Menstrually Related Mood Disorder Studies
Menstrually Related Mood Disorders Screening
There are currently two studies for women
with a menstrually related mood disorder such as premenstrual syndrome
(PMS) or premenstrual dysphoric disorder (PMDD).
1. If you have PMDD
and are currently being treated with an antidepressant but you are not
experiencing adequate relief
Over the last few years anti-depressants
have become the first line treatment for PMDD, although many women do
not experience adequate relief of their symptoms with this treatment
alone. This study will investigate the addition of Quetiapine to anti-depressant
treatment for PMDD.
- Quetiapine (Seroquel) is an FDA approved psychiatric medicine.
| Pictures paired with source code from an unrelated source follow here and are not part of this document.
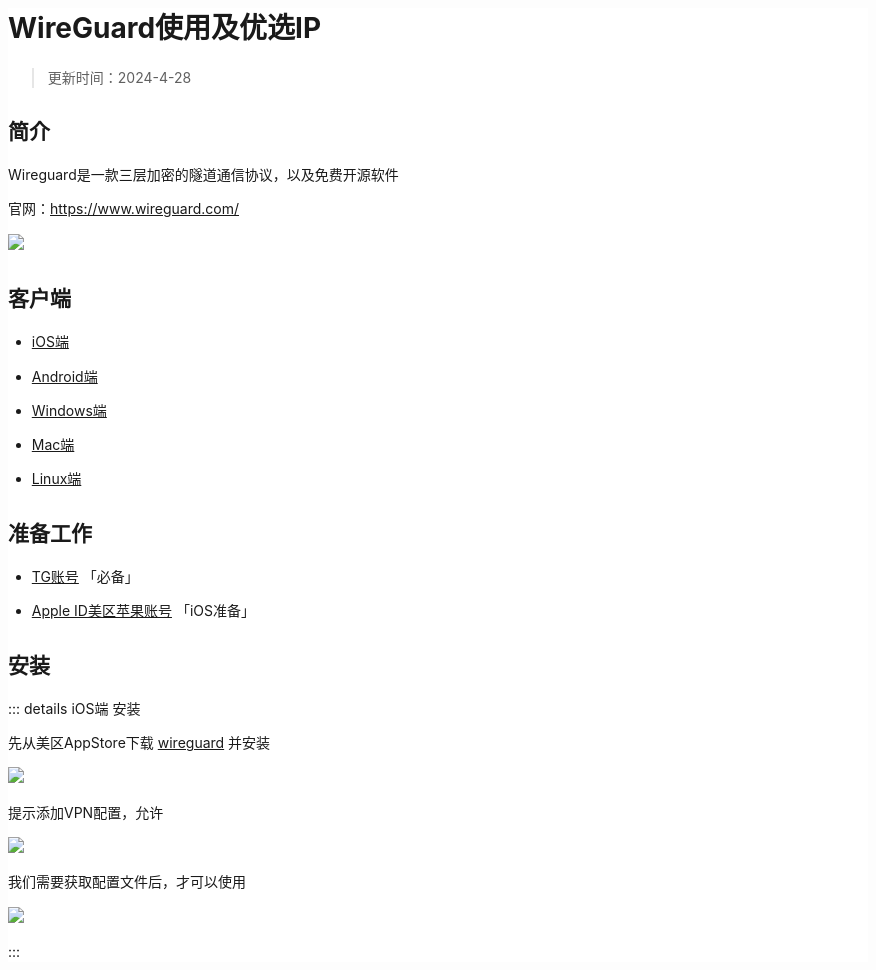 # WireGuard使用及优选IP

> 更新时间：2024-4-28



## 简介

Wireguard是一款三层加密的隧道通信协议，以及免费开源软件

官网：https://www.wireguard.com/

![](/wireguard/wireguard-01.png)


## 客户端

* [iOS端](https://apps.apple.com/us/app/wireguard/id1441195209)

* [Android端](https://www.wireguard.com/install/)

* [Windows端](https://www.wireguard.com/install/)

* [Mac端](https://apps.apple.com/us/app/wireguard/id1451685025)

* [Linux端](https://www.wireguard.com/install/)



## 准备工作

* [TG账号](../telegram/tg/) 「必备」

* [Apple ID美区苹果账号](../iPhone/Apple_ID.md) 「iOS准备」




## 安装


::: details iOS端 安装

先从美区AppStore下载 [wireguard](https://apps.apple.com/us/app/id1441195209) 并安装

![](/wireguard/ios/ios-01.png)

提示添加VPN配置，允许

![](/wireguard/ios/ios-02.png)

我们需要获取配置文件后，才可以使用

![](/wireguard/ios/ios-03.png)

:::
- Participants in this study have a 50/50 chance of receiving the active
drug or placebo.
- Study Participation will last for approximately 5 months and involves
multiple visits to UNC Hospital.
If you......
1) Experience severe PMS or PMDD,
2) Are currently taking an anti-depressant (or SSRI or SNRI),
3) Use some form of birth control
Please call 919-966-1392
2. If you think
that you may have PMDD and wish to be evaluated for it and participate
in other studies providing treatment or monetary compensation
If you suffer during the week before
menstruation from depression, irritability, anxiety or mood swings,
and these symptoms interfere with normal functioning or interpersonal
relationships then you may have a menstrually related mood disorder
such as premenstrual syndrome (PMS) or premenstrual dysphoric disorder
(PMDD). You may receive diagnostic feedback on your symptoms and medical
evaluations in this study
If you …..
1) have mood symptoms only pre-menstrually and not after the onset of
menstruation
2) are medically healthy and not currently suffering from some other
chronic psychiatric condition
3) are 18 – 50 years of age with regular menstrual cycles
4) are not taking any medications, including antidepressants and birth
control pills
Women diagnosed in this study with PMS or PMDD may then
be eligible to participate in other research studies designed to give
treatment or monetary compensation.
Please call 919-966-2547
Childhood Trauma in the Adrenergic and HPA-axis Regulation and Symptoms in PMDD
This is a five year study, to be funded by the National Institute of Mental Health in the spring of 2007 (pending approval). This study is designed to compare women who have been sexually or physically abused with women who have never been abused for differences in daily mood and physical symptoms, sensitivity to laboratory pain procedures, and hormone responses to stress. This study is also aimed at understanding how abuse histories may affect women with premenstrual dysphoric disorder (PMDD) differently than non-PMDD women.
Women 18 – 45 years of age, with regular menstrual cycles who are not taking any prescription medication, including birth control pills or antidepressants are eligible. Each participant will keep daily symptom records for two months, undergo a psychological interview, and come into the laboratory for three test sessions involving measurement of blood pressure, heart rate, and stress hormone levels in response to speech and mental arithmetic stress, and also in response to a pain test involving inflation of a blood pressure cuff on the arm. Because this study is interested in how heart rate responses to stress influence pain sensitivity, in one session a very short acting drug will be used to increase heart rate by 25 beats, and in another session heart rate increases to stress will prevented with a different short acting drug.
The results of this study are intended to help researchers develop different treatment options for women with PMDD, particularly those with histories of abuse. This study will also provide new insight into long lasting biological changes associated with abuse histories in all women, and how such changes contribute to mood and somatic complaints. Women will receive financial compensation for their participation and feedback on their menstrual symptom profiles.